■ **Exercise description**:
What are the lines, written out exactly, from the one containing "1.1–2.2% |1.0–2.4% |0.9–2.6% |0.7–2.9% |" to the end of the entries below? Include both ends and nothing more.

■ **Dataset extract**:
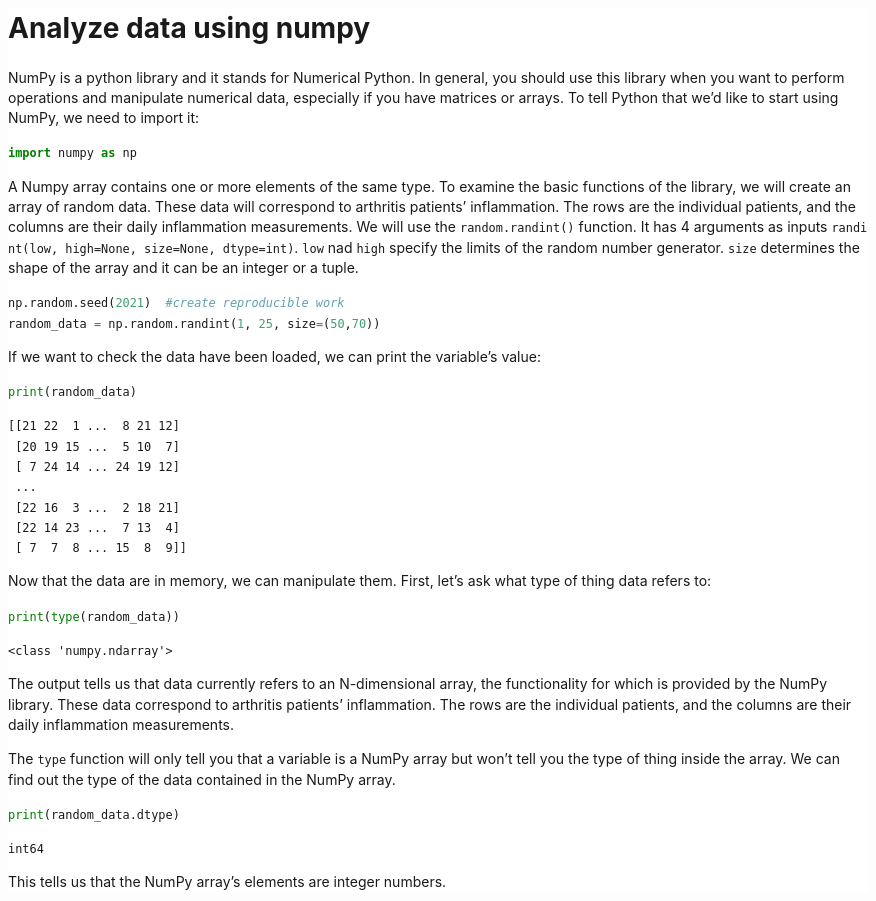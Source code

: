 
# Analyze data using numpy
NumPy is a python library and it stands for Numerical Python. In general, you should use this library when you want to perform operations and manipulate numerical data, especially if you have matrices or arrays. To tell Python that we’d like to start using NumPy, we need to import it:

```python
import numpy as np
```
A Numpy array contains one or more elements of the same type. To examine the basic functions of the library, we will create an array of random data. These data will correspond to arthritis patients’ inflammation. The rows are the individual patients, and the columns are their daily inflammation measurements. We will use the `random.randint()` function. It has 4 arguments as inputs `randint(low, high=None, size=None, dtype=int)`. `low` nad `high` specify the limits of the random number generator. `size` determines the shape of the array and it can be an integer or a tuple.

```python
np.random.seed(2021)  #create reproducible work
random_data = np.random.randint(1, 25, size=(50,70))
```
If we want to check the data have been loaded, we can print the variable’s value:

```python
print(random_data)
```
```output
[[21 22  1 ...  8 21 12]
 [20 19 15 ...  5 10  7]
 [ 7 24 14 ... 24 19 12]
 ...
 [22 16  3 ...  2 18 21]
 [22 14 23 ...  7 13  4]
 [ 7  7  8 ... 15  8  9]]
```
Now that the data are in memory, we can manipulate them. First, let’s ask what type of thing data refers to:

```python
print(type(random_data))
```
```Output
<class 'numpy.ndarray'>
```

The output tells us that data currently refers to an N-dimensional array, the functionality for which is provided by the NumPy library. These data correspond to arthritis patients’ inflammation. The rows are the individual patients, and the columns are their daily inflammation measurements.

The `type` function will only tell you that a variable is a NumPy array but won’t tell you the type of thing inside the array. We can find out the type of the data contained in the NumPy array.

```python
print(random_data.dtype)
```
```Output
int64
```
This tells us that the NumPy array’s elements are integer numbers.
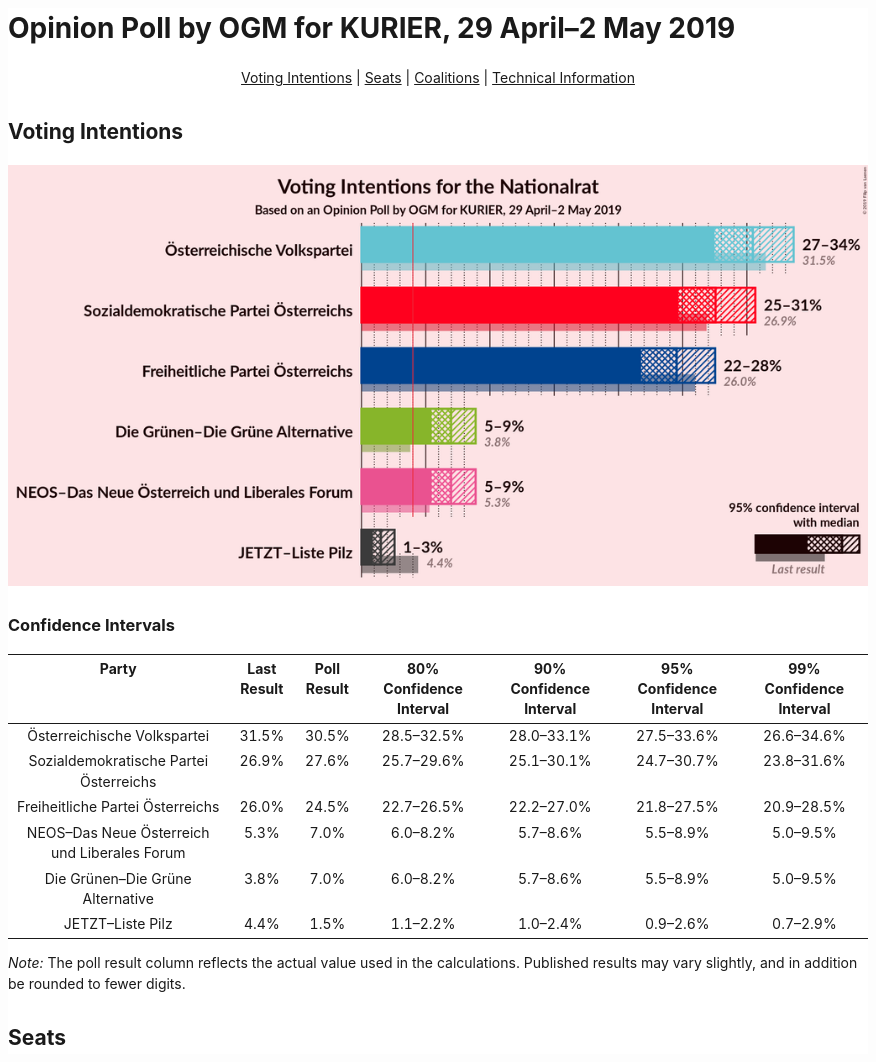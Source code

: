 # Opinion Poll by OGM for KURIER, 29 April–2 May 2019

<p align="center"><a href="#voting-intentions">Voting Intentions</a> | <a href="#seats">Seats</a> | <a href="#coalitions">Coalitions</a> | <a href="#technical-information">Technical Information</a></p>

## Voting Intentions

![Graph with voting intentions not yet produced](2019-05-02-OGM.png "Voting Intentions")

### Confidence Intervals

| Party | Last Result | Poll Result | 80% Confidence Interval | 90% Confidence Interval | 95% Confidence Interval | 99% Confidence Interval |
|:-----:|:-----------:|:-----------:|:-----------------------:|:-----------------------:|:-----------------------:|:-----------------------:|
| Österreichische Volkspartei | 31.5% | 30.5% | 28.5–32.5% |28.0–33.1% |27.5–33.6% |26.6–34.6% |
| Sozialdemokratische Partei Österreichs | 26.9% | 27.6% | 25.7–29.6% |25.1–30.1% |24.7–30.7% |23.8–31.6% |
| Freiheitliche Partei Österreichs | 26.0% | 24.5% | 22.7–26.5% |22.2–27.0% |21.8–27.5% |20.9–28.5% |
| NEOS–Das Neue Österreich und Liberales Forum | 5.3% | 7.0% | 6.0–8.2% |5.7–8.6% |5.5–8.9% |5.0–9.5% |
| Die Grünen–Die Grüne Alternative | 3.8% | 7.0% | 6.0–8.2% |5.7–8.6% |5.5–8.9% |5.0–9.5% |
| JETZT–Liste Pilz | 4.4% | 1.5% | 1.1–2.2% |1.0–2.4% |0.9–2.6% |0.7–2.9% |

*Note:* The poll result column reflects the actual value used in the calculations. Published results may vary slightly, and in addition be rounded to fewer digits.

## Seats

■ **Reply**:
| JETZT–Liste Pilz | 4.4% | 1.5% | 1.1–2.2% |1.0–2.4% |0.9–2.6% |0.7–2.9% |

*Note:* The poll result column reflects the actual value used in the calculations. Published results may vary slightly, and in addition be rounded to fewer digits.

## Seats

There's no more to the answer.